__PROBLEM REQUIREMENTS__: Please copy exactly the part of the records below that opens with the line containing "创建完成后，点击执行。" and closes with the line containing "infinitely, or, with", leaving out any pictures.

Dataset records:

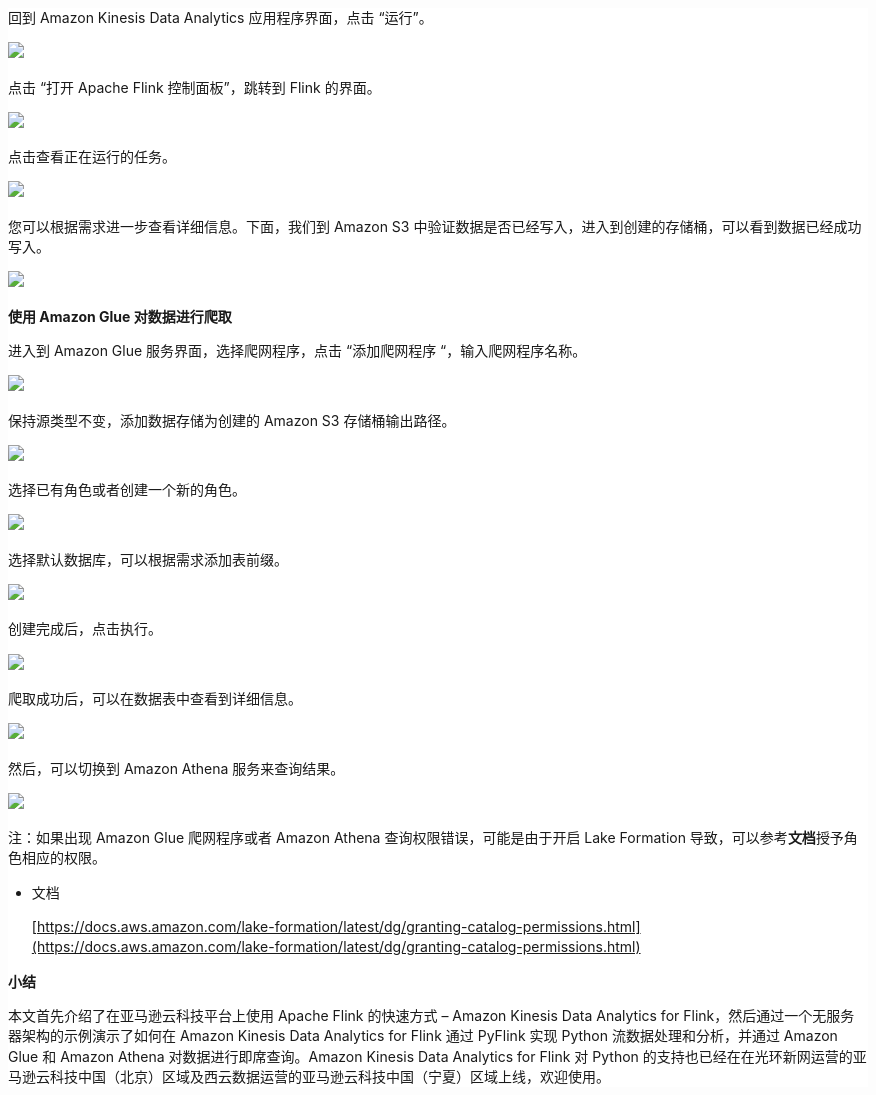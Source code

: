 回到 Amazon Kinesis Data Analytics 应用程序界面，点击 “运行”。

![](https://mmbiz.qpic.cn/mmbiz_png/kbAJm9Dy4QScibSpgNJb4q4xox8A3jTcLaCqJVn51sHuq3Lkx807aVpvOfLUQDSkYISB7AZcxuUgI0VjlGu4LkQ/640?wx_fmt=png)

点击 “打开 Apache Flink 控制面板”，跳转到 Flink 的界面。

![](https://mmbiz.qpic.cn/mmbiz_jpg/kbAJm9Dy4QScibSpgNJb4q4xox8A3jTcLShhR0bicmtbIeB3JEYwIsicxqIWxDw65RicdvJascZkxM2ZYibiagjgCxUw/640?wx_fmt=jpeg)

点击查看正在运行的任务。  

![](https://mmbiz.qpic.cn/mmbiz_jpg/kbAJm9Dy4QScibSpgNJb4q4xox8A3jTcLCBJBWzbLwTJdr9sQE20A55ib1yWXCQicB6dgV2JnoQUtrXZ1lqaAKZcw/640?wx_fmt=jpeg)

您可以根据需求进一步查看详细信息。下面，我们到 Amazon S3 中验证数据是否已经写入，进入到创建的存储桶，可以看到数据已经成功写入。  

![](https://mmbiz.qpic.cn/mmbiz_png/kbAJm9Dy4QScibSpgNJb4q4xox8A3jTcL8s3XWJ6rz44mHOsR7hZIkLjibmWodyXsh3xSo1QZ5jErgCYboWKFhbA/640?wx_fmt=png)

**使用 Amazon Glue 对数据进行爬取**

进入到 Amazon Glue 服务界面，选择爬网程序，点击 “添加爬网程序 “，输入爬网程序名称。

![](https://mmbiz.qpic.cn/mmbiz_png/kbAJm9Dy4QScibSpgNJb4q4xox8A3jTcLhBSh0gzL8FtJWibPaJ9YMgtheI8sy1VtXa3f5I55RTna0dO6YY8vpBQ/640?wx_fmt=png)

保持源类型不变，添加数据存储为创建的 Amazon S3 存储桶输出路径。

![](https://mmbiz.qpic.cn/mmbiz_png/kbAJm9Dy4QScibSpgNJb4q4xox8A3jTcLZGoc0fMYbOTHmKM621MfsoVy3RbThsWgibJ8M79n1nEuEjq0Ouz5hKQ/640?wx_fmt=png)

选择已有角色或者创建一个新的角色。

![](https://mmbiz.qpic.cn/mmbiz_jpg/kbAJm9Dy4QScibSpgNJb4q4xox8A3jTcLJm98dMISiazojnEKz65ecibpERczU25pKLJMDepxXHvJbkQhKiblGZa7w/640?wx_fmt=jpeg)

选择默认数据库，可以根据需求添加表前缀。

![](https://mmbiz.qpic.cn/mmbiz_png/kbAJm9Dy4QScibSpgNJb4q4xox8A3jTcLbxraAdEiaZ1TmvsmbwBubQjWZR3zgwg77LdfwDYiarP92lFffPhS314g/640?wx_fmt=png)

创建完成后，点击执行。

![](https://mmbiz.qpic.cn/mmbiz_jpg/kbAJm9Dy4QScibSpgNJb4q4xox8A3jTcLK6nnoCIDkgEEuWhGjlNeyz5SC9NzibQiasXCpT4rwPvFgIBBDYsibhO8w/640?wx_fmt=jpeg)

爬取成功后，可以在数据表中查看到详细信息。  

![](https://mmbiz.qpic.cn/mmbiz_png/kbAJm9Dy4QScibSpgNJb4q4xox8A3jTcLBkalVM1dB07esP4ZP29fSvd751f5EzZLRA3Hic1MxlhAEXXeVaRt6Pg/640?wx_fmt=png)

然后，可以切换到 Amazon Athena 服务来查询结果。

![](https://mmbiz.qpic.cn/mmbiz_png/kbAJm9Dy4QScibSpgNJb4q4xox8A3jTcLEdse8Cud9tyTb3dIqA7iacQDibIvQla1PWTib6lUZWVecTBx6zhFdX1hQ/640?wx_fmt=png)

注：如果出现 Amazon Glue 爬网程序或者 Amazon Athena 查询权限错误，可能是由于开启 Lake Formation 导致，可以参考**文档**授予角色相应的权限。

-   文档

    [https://docs.aws.amazon.com/lake-formation/latest/dg/granting-catalog-permissions.html](https://docs.aws.amazon.com/lake-formation/latest/dg/granting-catalog-permissions.html)

**小结**

本文首先介绍了在亚马逊云科技平台上使用 Apache Flink 的快速方式 – Amazon Kinesis Data Analytics for Flink，然后通过一个无服务器架构的示例演示了如何在 Amazon Kinesis Data Analytics for Flink 通过 PyFlink 实现 Python 流数据处理和分析，并通过 Amazon Glue 和 Amazon Athena 对数据进行即席查询。Amazon Kinesis Data Analytics for Flink 对 Python 的支持也已经在在光环新网运营的亚马逊云科技中国（北京）区域及西云数据运营的亚马逊云科技中国（宁夏）区域上线，欢迎使用。
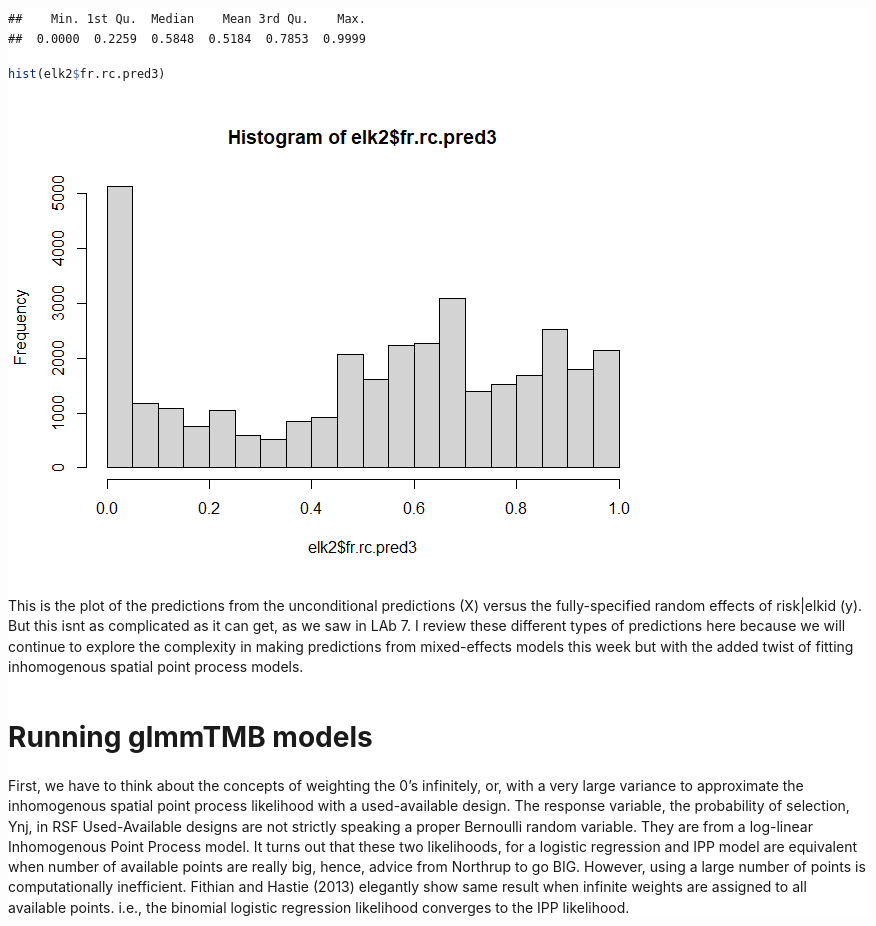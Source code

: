     ##    Min. 1st Qu.  Median    Mean 3rd Qu.    Max. 
    ##  0.0000  0.2259  0.5848  0.5184  0.7853  0.9999

``` r
hist(elk2$fr.rc.pred3)
```

![](README_files/figure-gfm/unnamed-chunk-5-1.png)

This is the plot of the predictions from the unconditional predictions
(X) versus the fully-specified random effects of risk\|elkid (y). But
this isnt as complicated as it can get, as we saw in LAb 7. I review
these different types of predictions here because we will continue to
explore the complexity in making predictions from mixed-effects models
this week but with the added twist of fitting inhomogenous spatial point
process models.

# Running glmmTMB models

First, we have to think about the concepts of weighting the 0’s
infinitely, or, with a very large variance to approximate the
inhomogenous spatial point process likelihood with a used-available
design. The response variable, the probability of selection, Ynj, in RSF
Used-Available designs are not strictly speaking a proper Bernoulli
random variable. They are from a log-linear Inhomogenous Point Process
model. It turns out that these two likelihoods, for a logistic
regression and IPP model are equivalent when number of available points
are really big, hence, advice from Northrup to go BIG. However, using a
large number of points is computationally inefficient. Fithian and
Hastie (2013) elegantly show same result when infinite weights are
assigned to all available points. i.e., the binomial logistic regression
likelihood converges to the IPP likelihood.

__SOLUTION TO THIS TASK__:
创建完成后，点击执行。

![](https://mmbiz.qpic.cn/mmbiz_jpg/kbAJm9Dy4QScibSpgNJb4q4xox8A3jTcLK6nnoCIDkgEEuWhGjlNeyz5SC9NzibQiasXCpT4rwPvFgIBBDYsibhO8w/640?wx_fmt=jpeg)

爬取成功后，可以在数据表中查看到详细信息。  

![](https://mmbiz.qpic.cn/mmbiz_png/kbAJm9Dy4QScibSpgNJb4q4xox8A3jTcLBkalVM1dB07esP4ZP29fSvd751f5EzZLRA3Hic1MxlhAEXXeVaRt6Pg/640?wx_fmt=png)

然后，可以切换到 Amazon Athena 服务来查询结果。

![](https://mmbiz.qpic.cn/mmbiz_png/kbAJm9Dy4QScibSpgNJb4q4xox8A3jTcLEdse8Cud9tyTb3dIqA7iacQDibIvQla1PWTib6lUZWVecTBx6zhFdX1hQ/640?wx_fmt=png)

注：如果出现 Amazon Glue 爬网程序或者 Amazon Athena 查询权限错误，可能是由于开启 Lake Formation 导致，可以参考**文档**授予角色相应的权限。

-   文档

    [https://docs.aws.amazon.com/lake-formation/latest/dg/granting-catalog-permissions.html](https://docs.aws.amazon.com/lake-formation/latest/dg/granting-catalog-permissions.html)

**小结**

本文首先介绍了在亚马逊云科技平台上使用 Apache Flink 的快速方式 – Amazon Kinesis Data Analytics for Flink，然后通过一个无服务器架构的示例演示了如何在 Amazon Kinesis Data Analytics for Flink 通过 PyFlink 实现 Python 流数据处理和分析，并通过 Amazon Glue 和 Amazon Athena 对数据进行即席查询。Amazon Kinesis Data Analytics for Flink 对 Python 的支持也已经在在光环新网运营的亚马逊云科技中国（北京）区域及西云数据运营的亚马逊云科技中国（宁夏）区域上线，欢迎使用。
Source code

:     ##    Min. 1st Qu.  Median    Mean 3rd Qu.    Max. 
    ##  0.0000  0.2259  0.5848  0.5184  0.7853  0.9999

``` r
hist(elk2$fr.rc.pred3)
```

![](README_files/figure-gfm/unnamed-chunk-5-1.png)

This is the plot of the predictions from the unconditional predictions
(X) versus the fully-specified random effects of risk\|elkid (y). But
this isnt as complicated as it can get, as we saw in LAb 7. I review
these different types of predictions here because we will continue to
explore the complexity in making predictions from mixed-effects models
this week but with the added twist of fitting inhomogenous spatial point
process models.

# Running glmmTMB models

First, we have to think about the concepts of weighting the 0’s
infinitely, or, with a very large variance to approximate the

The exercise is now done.